If not installed, run: install.packages("dplyr")

Using select()

Keep only specific columns:

year_country_gdp <- select(gapminder, year, country, gdpPercap)
head(year_country_gdp)

Removing Columns with select()

Use - to remove columns:

smaller_gapminder <- select(gapminder, -continent)
head(smaller_gapminder)

Introduction to Pipes

The pipe symbol %>% passes data from one function to the next:

year_country_gdp <- gapminder %>% 
  select(year, country, gdpPercap)

head(year_country_gdp)

Understanding Pipes

Step by step:

Start with gapminder data frame
Pass it using %>% to the next step
select() receives the data automatically

Fun Fact: Similar to the shell pipe | but the concept is the same!

Renaming Columns

Use rename() within a pipeline:

tidy_gdp <- year_country_gdp %>% 
  rename(gdp_per_capita = gdpPercap)

head(tidy_gdp)

Syntax: rename(new_name = old_name)

Using filter()

Keep only rows that meet criteria:

year_country_gdp_euro <- gapminder %>%
  filter(continent == "Europe") %>%
  select(year, country, gdpPercap)

head(year_country_gdp_euro)

Combining filter() Conditions

Filter with multiple conditions:

europe_lifeExp_2007 <- gapminder %>%
  filter(continent == "Europe", year == 2007) %>%
  select(country, lifeExp)

head(europe_lifeExp_2007)

Challenge 1

Write a single command (which can span multiple lines and includes pipes) that will produce a data frame that has the African values for lifeExp, country and year, but not for other Continents.

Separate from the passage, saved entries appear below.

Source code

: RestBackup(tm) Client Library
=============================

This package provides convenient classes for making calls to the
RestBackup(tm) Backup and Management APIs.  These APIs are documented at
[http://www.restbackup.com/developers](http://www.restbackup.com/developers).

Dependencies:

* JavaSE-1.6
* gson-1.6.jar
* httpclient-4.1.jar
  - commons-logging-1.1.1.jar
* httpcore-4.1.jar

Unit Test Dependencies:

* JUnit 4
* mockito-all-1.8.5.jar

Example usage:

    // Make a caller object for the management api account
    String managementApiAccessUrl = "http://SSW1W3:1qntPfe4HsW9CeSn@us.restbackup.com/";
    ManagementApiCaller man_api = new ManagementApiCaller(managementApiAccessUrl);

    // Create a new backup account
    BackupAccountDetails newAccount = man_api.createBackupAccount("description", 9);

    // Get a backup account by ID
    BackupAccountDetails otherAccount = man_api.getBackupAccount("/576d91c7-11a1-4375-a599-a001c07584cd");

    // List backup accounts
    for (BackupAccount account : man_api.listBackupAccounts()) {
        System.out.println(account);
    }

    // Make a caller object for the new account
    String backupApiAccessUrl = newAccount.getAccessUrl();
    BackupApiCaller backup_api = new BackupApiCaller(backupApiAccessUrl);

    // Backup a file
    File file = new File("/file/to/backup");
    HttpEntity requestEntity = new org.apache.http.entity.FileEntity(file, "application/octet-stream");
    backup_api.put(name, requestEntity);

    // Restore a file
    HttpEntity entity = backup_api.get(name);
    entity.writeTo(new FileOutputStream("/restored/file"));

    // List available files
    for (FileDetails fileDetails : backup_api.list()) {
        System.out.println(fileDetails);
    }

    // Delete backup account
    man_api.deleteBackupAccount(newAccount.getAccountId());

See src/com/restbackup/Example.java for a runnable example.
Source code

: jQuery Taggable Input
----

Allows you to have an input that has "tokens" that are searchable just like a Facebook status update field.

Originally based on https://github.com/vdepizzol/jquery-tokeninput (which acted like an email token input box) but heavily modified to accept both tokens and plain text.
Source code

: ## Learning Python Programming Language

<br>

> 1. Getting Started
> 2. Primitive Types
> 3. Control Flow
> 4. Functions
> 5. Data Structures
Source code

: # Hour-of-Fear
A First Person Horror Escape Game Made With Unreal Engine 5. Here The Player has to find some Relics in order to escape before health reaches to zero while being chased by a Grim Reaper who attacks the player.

How many rows does your data frame have and why?

Challenge 1 Solution

year_country_lifeExp_Africa <- gapminder %>%
  filter(continent == "Africa") %>%
  select(year, country, lifeExp)

nrow(year_country_lifeExp_Africa)

624 rows (52 African countries × 12 years of data)

Order of Operations

The order of operations matters!

If we used select() first, filter() would not be able to find the variable continent since we would have removed it.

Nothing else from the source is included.